#### [Saved data entries]
....

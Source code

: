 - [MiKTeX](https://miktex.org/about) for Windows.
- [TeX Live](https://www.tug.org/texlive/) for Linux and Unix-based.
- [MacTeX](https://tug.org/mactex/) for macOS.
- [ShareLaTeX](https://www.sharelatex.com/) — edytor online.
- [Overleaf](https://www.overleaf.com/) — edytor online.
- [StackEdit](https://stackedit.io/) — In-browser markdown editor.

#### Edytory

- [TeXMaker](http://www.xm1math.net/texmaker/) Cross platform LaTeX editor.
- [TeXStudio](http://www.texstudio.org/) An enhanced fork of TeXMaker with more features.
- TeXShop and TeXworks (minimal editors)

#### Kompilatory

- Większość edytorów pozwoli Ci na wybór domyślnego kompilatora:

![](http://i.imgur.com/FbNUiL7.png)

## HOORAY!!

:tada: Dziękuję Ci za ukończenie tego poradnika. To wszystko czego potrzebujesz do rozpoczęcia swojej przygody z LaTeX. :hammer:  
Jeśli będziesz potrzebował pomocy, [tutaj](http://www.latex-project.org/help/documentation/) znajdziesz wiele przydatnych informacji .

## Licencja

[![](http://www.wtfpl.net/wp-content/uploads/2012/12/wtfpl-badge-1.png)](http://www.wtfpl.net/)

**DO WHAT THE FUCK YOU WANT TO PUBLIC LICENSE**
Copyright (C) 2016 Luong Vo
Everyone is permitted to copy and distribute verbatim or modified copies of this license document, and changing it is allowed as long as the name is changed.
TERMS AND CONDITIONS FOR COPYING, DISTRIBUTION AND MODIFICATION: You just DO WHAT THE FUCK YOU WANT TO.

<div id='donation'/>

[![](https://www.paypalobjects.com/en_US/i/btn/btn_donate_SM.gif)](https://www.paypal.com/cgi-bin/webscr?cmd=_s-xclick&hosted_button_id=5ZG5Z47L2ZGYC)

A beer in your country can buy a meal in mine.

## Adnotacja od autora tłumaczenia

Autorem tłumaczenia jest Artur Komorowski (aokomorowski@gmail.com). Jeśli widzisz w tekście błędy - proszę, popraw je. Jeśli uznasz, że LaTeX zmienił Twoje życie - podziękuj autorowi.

....

#### [TASK STATEMENT]
Look through the records above for the word "online". Report how many lines contain it, as a bare number.

#### [SOLUTION FOR THIS TASK]
2